"İnsan sosyal hayvandır" diye öğrenmiştik, lisedeki ilk
sosyoloji dersimizde..
"Sosyoloji" Toplum Bilimi, demekti..
En küçük toplumu "Aile" diye öğrettiler bize.. Sonra çevremiz
gelirdi.. Dostlar.. Genişleyerek "Millet"e kadar giderdik. Ayni
vatanın çocukları.. Ayni inancın bağlıları Ümmet olurdu.. En sonda
da tabii, "Dünyalı olmak" vardı.. Yani insan olmak.. İnsanı
hayvandan ayıran en önemli özelliklerden biriydi toplum olmak..
Sosyal olmak..
Şimdi bu toplumlara bakın.. Hepsinin, ama hepsinin ortak
neşelendikleri, ortak hüzünlendikleri günler vardır.. Bu ortak neşe
ve hüzünlerdir aslında onları bağlayan.. Toplum yapan.. Ve de var
olan bağları, bu vesile ile göstermelerine sebep olan..

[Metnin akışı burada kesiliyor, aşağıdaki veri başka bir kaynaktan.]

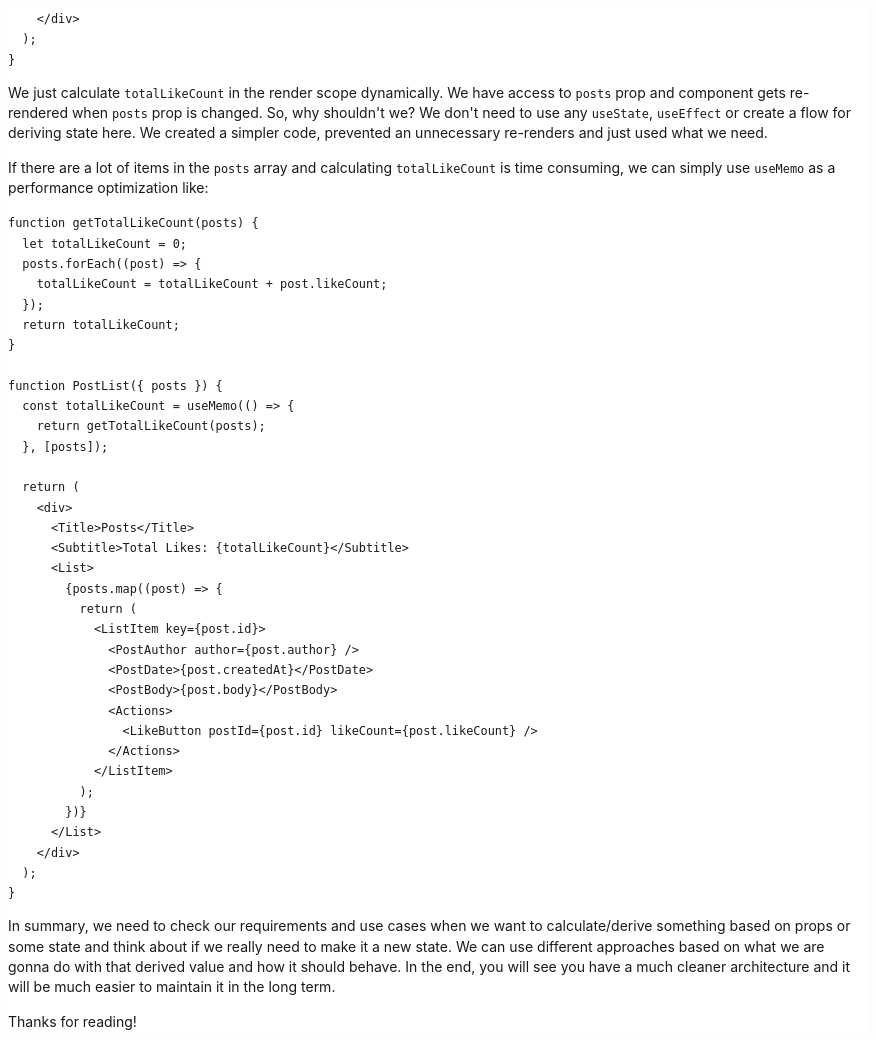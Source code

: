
 ```js{10-11}
    </div>
  );
}
```

We just calculate `totalLikeCount` in the render scope dynamically. We have access to `posts` prop and component gets re-rendered when `posts` prop is changed. So, why shouldn't we? We don't need to use any `useState`, `useEffect` or create a flow for deriving state here. We created a simpler code, prevented an unnecessary re-renders and just used what we need.

If there are a lot of items in the `posts` array and calculating `totalLikeCount` is time consuming, we can simply use `useMemo` as a performance optimization like:

```js{10-12}
function getTotalLikeCount(posts) {
  let totalLikeCount = 0;
  posts.forEach((post) => {
    totalLikeCount = totalLikeCount + post.likeCount;
  });
  return totalLikeCount;
}

function PostList({ posts }) {
  const totalLikeCount = useMemo(() => {
    return getTotalLikeCount(posts);
  }, [posts]);

  return (
    <div>
      <Title>Posts</Title>
      <Subtitle>Total Likes: {totalLikeCount}</Subtitle>
      <List>
        {posts.map((post) => {
          return (
            <ListItem key={post.id}>
              <PostAuthor author={post.author} />
              <PostDate>{post.createdAt}</PostDate>
              <PostBody>{post.body}</PostBody>
              <Actions>
                <LikeButton postId={post.id} likeCount={post.likeCount} />
              </Actions>
            </ListItem>
          );
        })}
      </List>
    </div>
  );
}
```

In summary, we need to check our requirements and use cases when we want to calculate/derive something based on props or some state and think about if we really need to make it a new state. We can use different approaches based on what we are gonna do with that derived value and how it should behave. In the end, you will see you have a much cleaner architecture and it will be much easier to maintain it in the long term.

Thanks for reading!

Ailede evlilik yıldönümleri, doğum günleri böyledir mesela.. Böyle
günler yakın dost çevresini de kapsar.. Ulus oldunuz mu, ulusal
günleriniz olur.. Bayramlar, yaslar.. İnanç birliklerinde de, dini
bayramlar ve matemler..
"İnsan" olduğumuzu anlatan günler ise, ne sınır tanırlar, ne kan,
ne ırk, ne inanç..
Anneler Günü böyledir mesela..
Giderek yayılan Sevgililer Günü mesela..
Ve de güncel konumuz, üç gündür yazıyorum.. Yılbaşı tam da
böyledir.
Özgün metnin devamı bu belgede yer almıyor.